In Collinsport, time moves so slowly that in the lobby of the Collinsport Inn they have an hourglass that’s filled with molasses. Day 6 began with episode 53, a day that won’t even see midnight by the time Dark Shadows is wrapping up its first thirteen-week cycle with episode 65. Three months of episodes, six days of story, almost. Maybe all those folks who are critical of the beginning episodes of Dark Shadows for being slow kind of have a point after all.

 

Another thing about this period of the show is that lately certain episodes seem almost to be sequels of those that came before, and today’s episode is a case in point. Episode 62 overall is like a reprise of episode 46, wherein both Sam and Roger are on the block once again, as if the destruction of their very way of life may be at stake, this time though relating to suspicion in the death of Bill Malloy, but with the testy reminder of Burke’s manslaughter conviction still at the heart of it. Whereas the hand of both Roger and Sam had been forced by Bill Malloy in the earlier episode through the action he was determined to take in the hope of resolving the matter of Devlin’s vendetta against the Collins family, here in today’s episode Roger and Sam are each playing their own hand by choice.

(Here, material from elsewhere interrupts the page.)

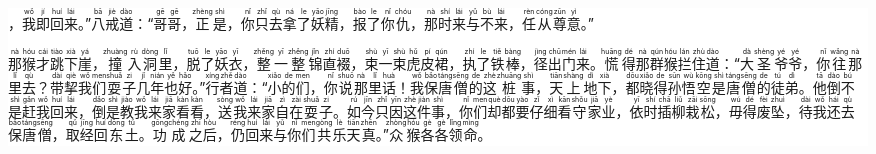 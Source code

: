 </rt></ruby>，<ruby>我<rt>wǒ</rt></ruby><ruby>即<rt>jí</rt></ruby><ruby>回<rt>huí</rt></ruby><ruby>来<rt>lái</rt></ruby>。”<ruby>八<rt>bā</rt></ruby><ruby>戒<rt>jiè</rt></ruby><ruby>道<rt>dào</rt></ruby>：“<ruby>哥<rt>gē</rt></ruby><ruby>哥<rt>gē</rt></ruby>，<ruby>正<rt>zhèng</rt></ruby><ruby>是<rt>shì</rt></ruby>，<ruby>你<rt>nǐ</rt></ruby><ruby>只<rt>zhǐ</rt></ruby><ruby>去<rt>qù</rt></ruby><ruby>拿<rt>ná</rt></ruby><ruby>了<rt>le</rt></ruby><ruby>妖<rt>yāo</rt></ruby><ruby>精<rt>jīng</rt></ruby>，<ruby>报<rt>bào</rt></ruby><ruby>了<rt>le</rt></ruby><ruby>你<rt>nǐ</rt></ruby><ruby>仇<rt>chóu</rt></ruby>，<ruby>那<rt>nà</rt></ruby><ruby>时<rt>shí</rt></ruby><ruby>来<rt>lái</rt></ruby><ruby>与<rt>yǔ</rt></ruby><ruby>不<rt>bù</rt></ruby><ruby>来<rt>lái</rt></ruby>，<ruby>任<rt>rèn</rt></ruby><ruby>从<rt>cóng</rt></ruby><ruby>尊<rt>zūn</rt></ruby><ruby>意<rt>yì</rt></ruby>。”

<ruby>那<rt>nà</rt></ruby><ruby>猴<rt>hóu</rt></ruby><ruby>才<rt>cái</rt></ruby><ruby>跳<rt>tiào</rt></ruby><ruby>下<rt>xià</rt></ruby><ruby>崖<rt>yá</rt></ruby>，<ruby>撞<rt>zhuàng</rt></ruby><ruby>入<rt>rù</rt></ruby><ruby>洞<rt>dòng</rt></ruby><ruby>里<rt>lǐ</rt></ruby>，<ruby>脱<rt>tuō</rt></ruby><ruby>了<rt>le</rt></ruby><ruby>妖<rt>yāo</rt></ruby><ruby>衣<rt>yī</rt></ruby>，<ruby>整<rt>zhěng</rt></ruby><ruby>一<rt>yī</rt></ruby><ruby>整<rt>zhěng</rt></ruby><ruby>锦<rt>jǐn</rt></ruby><ruby>直<rt>zhí</rt></ruby><ruby>裰<rt>duō</rt></ruby>，<ruby>束<rt>shù</rt></ruby><ruby>一<rt>yī</rt></ruby><ruby>束<rt>shù</rt></ruby><ruby>虎<rt>hǔ</rt></ruby><ruby>皮<rt>pí</rt></ruby><ruby>裙<rt>qún</rt></ruby>，<ruby>执<rt>zhí</rt></ruby><ruby>了<rt>le</rt></ruby><ruby>铁<rt>tiě</rt></ruby><ruby>棒<rt>bàng</rt></ruby>，<ruby>径<rt>jìng</rt></ruby><ruby>出<rt>chū</rt></ruby><ruby>门<rt>mén</rt></ruby><ruby>来<rt>lái</rt></ruby>。<ruby>慌<rt>huāng</rt></ruby><ruby>得<rt>dé</rt></ruby><ruby>那<rt>nà</rt></ruby><ruby>群<rt>qún</rt></ruby><ruby>猴<rt>hóu</rt></ruby><ruby>拦<rt>lán</rt></ruby><ruby>住<rt>zhù</rt></ruby><ruby>道<rt>dào</rt></ruby>：“<ruby>大<rt>dà</rt></ruby><ruby>圣<rt>shèng</rt></ruby><ruby>爷<rt>yé</rt></ruby><ruby>爷<rt>yé</rt></ruby>，<ruby>你<rt>nǐ</rt></ruby><ruby>往<rt>wǎng</rt></ruby><ruby>那<rt>nà</rt></ruby><ruby>里<rt>lǐ</rt></ruby><ruby>去<rt>qù</rt></ruby>？<ruby>带<rt>dài</rt></ruby><ruby>挈<rt>qiè</rt></ruby><ruby>我<rt>wǒ</rt></ruby><ruby>们<rt>men</rt></ruby><ruby>耍<rt>shuǎ</rt></ruby><ruby>子<rt>zi</rt></ruby><ruby>几<rt>jǐ</rt></ruby><ruby>年<rt>nián</rt></ruby><ruby>也<rt>yě</rt></ruby><ruby>好<rt>hǎo</rt></ruby>。”<ruby>行<rt>xíng</rt></ruby><ruby>者<rt>zhě</rt></ruby><ruby>道<rt>dào</rt></ruby>：“<ruby>小<rt>xiǎo</rt></ruby><ruby>的<rt>de</rt></ruby><ruby>们<rt>men</rt></ruby>，<ruby>你<rt>nǐ</rt></ruby><ruby>说<rt>shuō</rt></ruby><ruby>那<rt>nà</rt></ruby><ruby>里<rt>lǐ</rt></ruby><ruby>话<rt>huà</rt></ruby>！<ruby>我<rt>wǒ</rt></ruby><ruby>保<rt>bǎo</rt></ruby><ruby>唐<rt>táng</rt></ruby><ruby>僧<rt>sēng</rt></ruby><ruby>的<rt>de</rt></ruby><ruby>这<rt>zhè</rt></ruby><ruby>桩<rt>zhuāng</rt></ruby><ruby>事<rt>shì</rt></ruby>，<ruby>天<rt>tiān</rt></ruby><ruby>上<rt>shàng</rt></ruby><ruby>地<rt>dì</rt></ruby><ruby>下<rt>xià</rt></ruby>，<ruby>都<rt>dōu</rt></ruby><ruby>晓<rt>xiǎo</rt></ruby><ruby>得<rt>de</rt></ruby><ruby>孙<rt>sūn</rt></ruby><ruby>悟<rt>wù</rt></ruby><ruby>空<rt>kōng</rt></ruby><ruby>是<rt>shì</rt></ruby><ruby>唐<rt>táng</rt></ruby><ruby>僧<rt>sēng</rt></ruby><ruby>的<rt>de</rt></ruby><ruby>徒<rt>tú</rt></ruby><ruby>弟<rt>dì</rt></ruby>。<ruby>他<rt>tā</rt></ruby><ruby>倒<rt>dào</rt></ruby><ruby>不<rt>bú</rt></ruby><ruby>是<rt>shì</rt></ruby><ruby>赶<rt>gǎn</rt></ruby><ruby>我<rt>wǒ</rt></ruby><ruby>回<rt>huí</rt></ruby><ruby>来<rt>lái</rt></ruby>，<ruby>倒<rt>dǎo</rt></ruby><ruby>是<rt>shì</rt></ruby><ruby>教<rt>jiào</rt></ruby><ruby>我<rt>wǒ</rt></ruby><ruby>来<rt>lái</rt></ruby><ruby>家<rt>jiā</rt></ruby><ruby>看<rt>kàn</rt></ruby><ruby>看<rt>kàn</rt></ruby>，<ruby>送<rt>sòng</rt></ruby><ruby>我<rt>wǒ</rt></ruby><ruby>来<rt>lái</rt></ruby><ruby>家<rt>jiā</rt></ruby><ruby>自<rt>zì</rt></ruby><ruby>在<rt>zài</rt></ruby><ruby>耍<rt>shuǎ</rt></ruby><ruby>子<rt>zi</rt></ruby>。<ruby>如<rt>rú</rt></ruby><ruby>今<rt>jīn</rt></ruby><ruby>只<rt>zhǐ</rt></ruby><ruby>因<rt>yīn</rt></ruby><ruby>这<rt>zhè</rt></ruby><ruby>件<rt>jiàn</rt></ruby><ruby>事<rt>shì</rt></ruby>，<ruby>你<rt>nǐ</rt></ruby><ruby>们<rt>men</rt></ruby><ruby>却<rt>què</rt></ruby><ruby>都<rt>dōu</rt></ruby><ruby>要<rt>yào</rt></ruby><ruby>仔<rt>zǐ</rt></ruby><ruby>细<rt>xì</rt></ruby><ruby>看<rt>kān</rt></ruby><ruby>守<rt>shǒu</rt></ruby><ruby>家<rt>jiā</rt></ruby><ruby>业<rt>yè</rt></ruby>，<ruby>依<rt>yī</rt></ruby><ruby>时<rt>shí</rt></ruby><ruby>插<rt>chā</rt></ruby><ruby>柳<rt>liǔ</rt></ruby><ruby>栽<rt>zāi</rt></ruby><ruby>松<rt>sōng</rt></ruby>，<ruby>毋<rt>wú</rt></ruby><ruby>得<rt>dé</rt></ruby><ruby>废<rt>fèi</rt></ruby><ruby>坠<rt>zhuì</rt></ruby>，<ruby>待<rt>dài</rt></ruby><ruby>我<rt>wǒ</rt></ruby><ruby>还<rt>hái</rt></ruby><ruby>去<rt>qù</rt></ruby><ruby>保<rt>bǎo</rt></ruby><ruby>唐<rt>táng</rt></ruby><ruby>僧<rt>sēng</rt></ruby>，<ruby>取<rt>qǔ</rt></ruby><ruby>经<rt>jīng</rt></ruby><ruby>回<rt>huí</rt></ruby><ruby>东<rt>dōng</rt></ruby><ruby>土<rt>tǔ</rt></ruby>。<ruby>功<rt>gōng</rt></ruby><ruby>成<rt>chéng</rt></ruby><ruby>之<rt>zhī</rt></ruby><ruby>后<rt>hòu</rt></ruby>，<ruby>仍<rt>réng</rt></ruby><ruby>回<rt>huí</rt></ruby><ruby>来<rt>lái</rt></ruby><ruby>与<rt>yǔ</rt></ruby><ruby>你<rt>nǐ</rt></ruby><ruby>们<rt>men</rt></ruby><ruby>共<rt>gòng</rt></ruby><ruby>乐<rt>lè</rt></ruby><ruby>天<rt>tiān</rt></ruby><ruby>真<rt>zhēn</rt></ruby>。”<ruby>众<rt>zhòng</rt></ruby><ruby>猴<rt>hóu</rt></ruby><ruby>各<rt>gè</rt></ruby><ruby>各<rt>gè</rt></ruby><ruby>领<rt>lǐng</rt></ruby><ruby>命<rt>mìng</rt></ruby>。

Each will have a confessor they approach voluntarily; for Sam it will be Burke Devlin and for Roger it will be Victoria Winters, and through a deceptive and determined blend of lies and half-truths each will attempt to clear himself of all suspicion relating to matters both past and present.

 

However, as noted in the opening image above, such measures could just as easily bring about their complete undoing, especially for Sam Evans who is yet again driven to desperation.

 

Continue reading “Episode 62: Destroy Me, Pt. 2”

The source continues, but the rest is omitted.